Recently, roughly $5 billion dollars worth of student loan debt was effectively lost in paperwork through the actions of the National Collegiate Student Loan Trust. What this means is that almost all of this student debt might just be wiped away because the managers of the student debts at the Trust lost the necessary paperwork to prove who owes what. While holders of student debt may rejoice, this news is hardly cause for celebration. If debt is wiped away or forgiven it means the same as if those debts were defaulted on, almost triggering the same effect as the subprime crisis of 2008. What is strikingly similar, however is the process of redistributing and holding student loan debt. The 2008 crisis came to fruition largely because of a significant default on loans through securitized mortgages that were linked to housing prices. The way student loans are handled is very same in which the banking practice of bundling and repackaging debt is utilized. It seems as if banking practices have not changed since the financial crisis of 2008 in the sense that there is still a policy of originate and redistribute.

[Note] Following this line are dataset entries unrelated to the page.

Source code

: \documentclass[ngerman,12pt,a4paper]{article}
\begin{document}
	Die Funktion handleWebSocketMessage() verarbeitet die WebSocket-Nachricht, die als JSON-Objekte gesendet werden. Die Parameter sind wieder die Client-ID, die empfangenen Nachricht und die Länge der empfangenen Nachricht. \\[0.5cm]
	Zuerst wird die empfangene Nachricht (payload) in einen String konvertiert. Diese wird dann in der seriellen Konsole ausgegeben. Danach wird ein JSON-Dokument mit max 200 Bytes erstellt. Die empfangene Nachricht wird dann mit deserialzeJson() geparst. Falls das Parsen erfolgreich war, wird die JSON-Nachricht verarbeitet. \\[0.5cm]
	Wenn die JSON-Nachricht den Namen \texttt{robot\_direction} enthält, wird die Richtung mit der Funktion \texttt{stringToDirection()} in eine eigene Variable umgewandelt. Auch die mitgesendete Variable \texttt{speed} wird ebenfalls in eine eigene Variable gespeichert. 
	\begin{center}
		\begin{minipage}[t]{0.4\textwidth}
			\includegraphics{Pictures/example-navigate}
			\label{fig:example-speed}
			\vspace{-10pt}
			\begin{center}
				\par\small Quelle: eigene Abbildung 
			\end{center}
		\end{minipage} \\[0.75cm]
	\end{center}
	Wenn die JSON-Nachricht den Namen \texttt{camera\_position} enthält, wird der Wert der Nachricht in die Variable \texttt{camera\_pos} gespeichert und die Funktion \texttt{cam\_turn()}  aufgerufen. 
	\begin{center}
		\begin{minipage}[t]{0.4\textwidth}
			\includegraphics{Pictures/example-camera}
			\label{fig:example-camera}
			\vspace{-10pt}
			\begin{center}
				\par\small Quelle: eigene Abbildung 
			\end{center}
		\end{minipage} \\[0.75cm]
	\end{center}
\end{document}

To recap, securitization and the banking practice of originate and redistribute follows the doctrine of taking a debt owed to a bank and repackaging that debt with other debts and selling it to a third party. The system works well once it isn't linked directly to the prices of a single commodity. In the instance of the subprime mortgage crisis, these securities were tightly linked to the prices of houses and collapsed once prices fell. In this case the original banks who sold these loans to students in debt repackaged several student loan debts together in securities and sold them off to other trusts and financial institutions that now own these debts. In this instance the owners of roughly $12 billion worth of student loans is the National Collegiate Student Loan Trust. In this case, the value and worth of these student loans is not contingent on a commodity, however it is contingent on whether each student can afford to pay off their student loans.
Currently, student loans have created a roughly $108 billion market, which has made investors eager to engage. Although it is nowhere near the size of the $2 trillion mortgage market, it is still a large amount. In addition, as I wrote in a previous article on the similarities and differences between the subprime crisis and the 1930's Great Depression was that those crises were triggered by large-scale banking runs based on information asymmetries. These information asymmetries resulted from the fear of whether or not individual depositors' banks were affected by the crises, triggering a banking panic and subsequently a financial crisis. Although student loan debts amount to a fraction of the mortgage market that triggered the financial crisis, I would argue that the monetary value of the student loan market meets the threshold that may create a banking panic.